### EXERCISE DIRECTIONS
How many lines in the listing below include the word "calculation"? Answer with the number and nothing else.

### DATA
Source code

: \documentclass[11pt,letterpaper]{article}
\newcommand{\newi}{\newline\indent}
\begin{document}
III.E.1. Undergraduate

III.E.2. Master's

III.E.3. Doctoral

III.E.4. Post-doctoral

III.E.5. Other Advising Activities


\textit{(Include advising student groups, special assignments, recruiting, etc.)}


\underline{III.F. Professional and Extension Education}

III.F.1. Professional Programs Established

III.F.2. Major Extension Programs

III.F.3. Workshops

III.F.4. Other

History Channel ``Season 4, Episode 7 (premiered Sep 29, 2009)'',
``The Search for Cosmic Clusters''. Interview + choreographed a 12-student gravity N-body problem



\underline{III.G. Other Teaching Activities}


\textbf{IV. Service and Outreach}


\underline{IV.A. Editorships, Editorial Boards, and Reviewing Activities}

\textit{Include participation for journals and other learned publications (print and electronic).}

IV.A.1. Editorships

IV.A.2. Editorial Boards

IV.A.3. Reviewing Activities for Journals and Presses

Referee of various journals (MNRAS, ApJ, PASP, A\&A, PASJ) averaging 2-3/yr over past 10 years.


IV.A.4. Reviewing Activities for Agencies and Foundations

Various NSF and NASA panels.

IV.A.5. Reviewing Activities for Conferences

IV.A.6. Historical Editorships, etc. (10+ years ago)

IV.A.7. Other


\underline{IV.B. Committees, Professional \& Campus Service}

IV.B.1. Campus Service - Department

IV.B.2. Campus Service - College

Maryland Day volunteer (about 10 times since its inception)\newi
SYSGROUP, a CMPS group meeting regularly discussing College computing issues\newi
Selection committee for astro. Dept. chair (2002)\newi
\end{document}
* * *
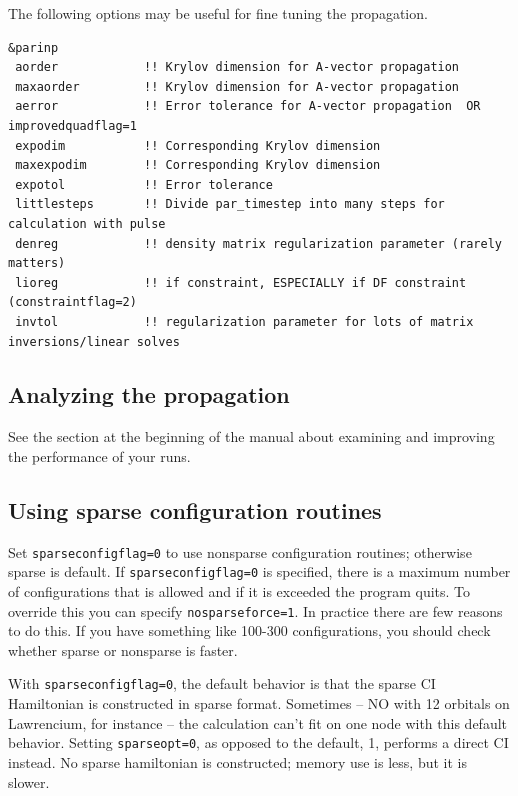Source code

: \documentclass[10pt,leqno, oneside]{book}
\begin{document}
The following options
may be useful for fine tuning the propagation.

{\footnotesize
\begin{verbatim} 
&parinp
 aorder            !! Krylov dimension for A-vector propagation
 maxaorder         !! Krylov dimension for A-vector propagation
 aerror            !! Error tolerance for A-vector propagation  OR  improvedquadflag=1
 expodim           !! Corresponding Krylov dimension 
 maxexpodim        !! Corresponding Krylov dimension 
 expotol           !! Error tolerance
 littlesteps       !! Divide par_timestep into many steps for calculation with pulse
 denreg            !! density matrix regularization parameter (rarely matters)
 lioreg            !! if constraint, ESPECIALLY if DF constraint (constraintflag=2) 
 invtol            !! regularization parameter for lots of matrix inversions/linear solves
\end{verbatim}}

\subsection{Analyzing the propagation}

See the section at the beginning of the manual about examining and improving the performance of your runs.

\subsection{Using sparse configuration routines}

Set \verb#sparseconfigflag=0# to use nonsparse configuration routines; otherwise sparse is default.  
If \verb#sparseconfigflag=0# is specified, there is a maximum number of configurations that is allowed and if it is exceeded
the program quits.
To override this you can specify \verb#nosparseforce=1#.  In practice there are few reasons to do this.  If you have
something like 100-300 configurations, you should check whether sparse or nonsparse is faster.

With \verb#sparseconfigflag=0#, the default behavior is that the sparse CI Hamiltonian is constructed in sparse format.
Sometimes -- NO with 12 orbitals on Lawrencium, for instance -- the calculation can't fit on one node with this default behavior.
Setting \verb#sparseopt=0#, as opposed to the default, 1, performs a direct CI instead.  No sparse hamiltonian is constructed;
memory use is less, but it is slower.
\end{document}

### RESPONSE
2